The challenge with outdoor portraits is how to ensure that your subject’s face is well lit. Often you’ll get harsh shadows in areas which don’t have direct light on them. Such shadows create dead patches in your image and can actually cause certain facial features to be accentuated in non flattering ways.
Commonly it is the undersides of a face that is the problem area in outdoor portraits (under the chin, nose etc).
Using a reflector helps with this by reflecting available light into those areas of your subjects face that would be in shadow without it. Quite often the best place for one is below your subjects face reflecting light back up into those dark under-spots.
The most obvious place to try out a reflector is outside but don’t write them off for indoor shooting. I find that they are particularly handy in those shots you take indoors next to windows where there is some natural light, but not quite enough to shoot without a flash. Introduce reflector into these situations and you will often find that a flash is not needed at full strength (if at all).

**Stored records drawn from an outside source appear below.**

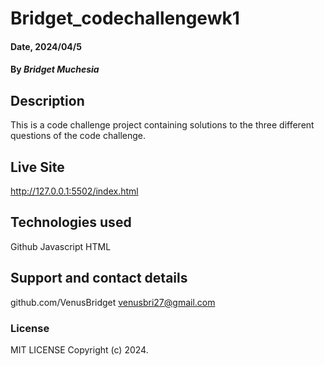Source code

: # Bridget_codechallengewk1

#### Date, 2024/04/5

#### By *Bridget Muchesia*

## Description
This is a code challenge project containing solutions to the three different questions of the code challenge.

## Live Site
http://127.0.0.1:5502/index.html

## Technologies used
Github
Javascript
HTML

## Support and contact details
github.com/VenusBridget
venusbri27@gmail.com

### License
MIT LICENSE
Copyright (c) 2024.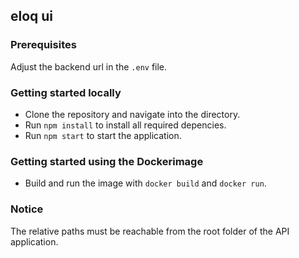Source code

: ## eloq ui

### Prerequisites

Adjust the backend url in the `.env` file.

### Getting started locally

* Clone the repository and navigate into the directory.
* Run `npm install` to install all required depencies.
* Run `npm start` to start the application.

### Getting started using the Dockerimage

* Build and run the image with `docker build` and `docker run`.

### Notice

The relative paths must be reachable from the root folder of the API application.
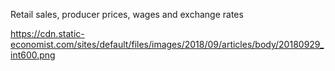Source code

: Retail sales, producer prices, wages and exchange rates

https://cdn.static-economist.com/sites/default/files/images/2018/09/articles/body/20180929_int600.png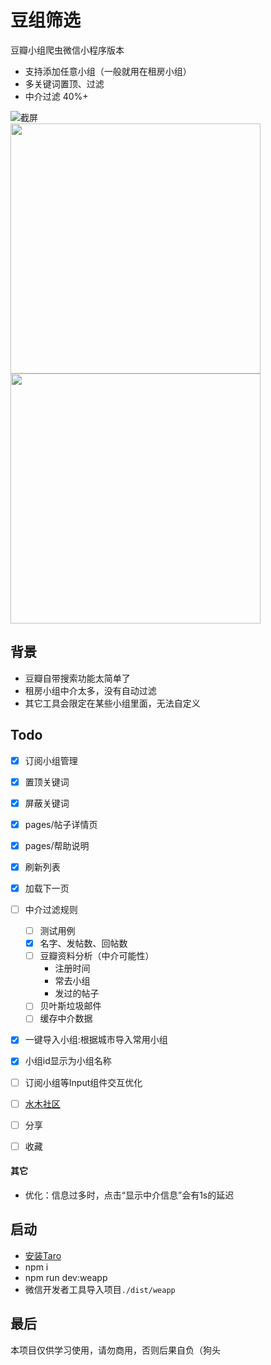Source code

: # 豆组筛选
豆瓣小组爬虫微信小程序版本
* 支持添加任意小组（一般就用在租房小组）
* 多关键词置顶、过滤
* 中介过滤 40%+

![截屏](https://i.loli.net/2019/11/03/mRWHVG2NCilBwX1.jpg)<br/>
<img src="https://i.loli.net/2019/11/03/CZoJDXVwh4lAmdH.png" height="400" style="margin-right: 10px;" />
<img src="https://i.loli.net/2019/11/03/Y91QVhXxSFo3ypO.png" height="400" />


## 背景
* 豆瓣自带搜索功能太简单了
* 租房小组中介太多，没有自动过滤
* 其它工具会限定在某些小组里面，无法自定义


## Todo
* [x] 订阅小组管理
* [x] 置顶关键词
* [x] 屏蔽关键词
* [x] pages/帖子详情页
* [x] pages/帮助说明
* [x] 刷新列表
* [x] 加载下一页
* [ ] 中介过滤规则
  * [ ] 测试用例
  * [x] 名字、发帖数、回帖数
  * [ ] 豆瓣资料分析（中介可能性）
    * 注册时间
    * 常去小组
    * 发过的帖子
  * [ ] 贝叶斯垃圾邮件
  * [ ] 缓存中介数据
* [x] 一键导入小组:根据城市导入常用小组
* [x] 小组id显示为小组名称
* [ ] 订阅小组等Input组件交互优化
* [ ] [水木社区](http://www.newsmth.net/nForum/#!board/HouseRent)
* [ ] 分享
* [ ] 收藏


#### 其它
* 优化：信息过多时，点击“显示中介信息”会有1s的延迟


## 启动
* [安装Taro](https://nervjs.github.io/taro/docs/GETTING-STARTED.html)
* npm i
* npm run dev:weapp
* 微信开发者工具导入项目`./dist/weapp`


## 最后
本项目仅供学习使用，请勿商用，否则后果自负（狗头
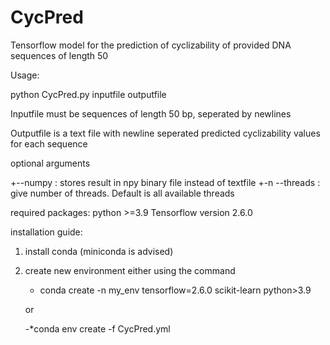 # CycPred
Tensorflow model for the prediction of cyclizability of provided DNA sequences of length 50

Usage:

python CycPred.py inputfile outputfile

Inputfile must be sequences of length 50 bp, seperated by newlines

Outputfile is a text file with newline seperated predicted cyclizability values for each sequence

optional arguments

+--numpy : stores result in npy binary file instead of textfile
+-n --threads : give number of threads. Default is all available threads



required packages:
python >=3.9
Tensorflow version 2.6.0

installation guide:

1. install conda (miniconda is advised)
2. create new environment either using the command

      * conda create -n my_env tensorflow=2.6.0 scikit-learn python>3.9
      
      or
            
      -*conda env create -f CycPred.yml

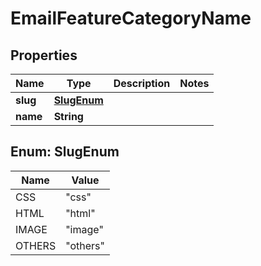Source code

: 

# EmailFeatureCategoryName


## Properties

| Name | Type | Description | Notes |
|------------ | ------------- | ------------- | -------------|
|**slug** | [**SlugEnum**](#SlugEnum) |  |  |
|**name** | **String** |  |  |



## Enum: SlugEnum

| Name | Value |
|---- | -----|
| CSS | &quot;css&quot; |
| HTML | &quot;html&quot; |
| IMAGE | &quot;image&quot; |
| OTHERS | &quot;others&quot; |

Reflectors generally come in two colours, silver and gold. Each gives off a different light, silver ones giving a bright and whiter reflection and gold giving a warmer and more subtle light.
To use a reflector you’ll usually want to get it pretty close to your subject – without getting it in the shot. Place your subject so that they are not looking directly into the sun (I like back or side light) and then position the reflector so that it’s glow bounces back up to light up your subject’s face. You’re ideally looking for a nice even light with no shadows so keep positioning the reflector until you achieve this (an assistant can be handy with this – although if your shot is more tightly cropped you might even be able to get the reflector positioned in your subjects lap).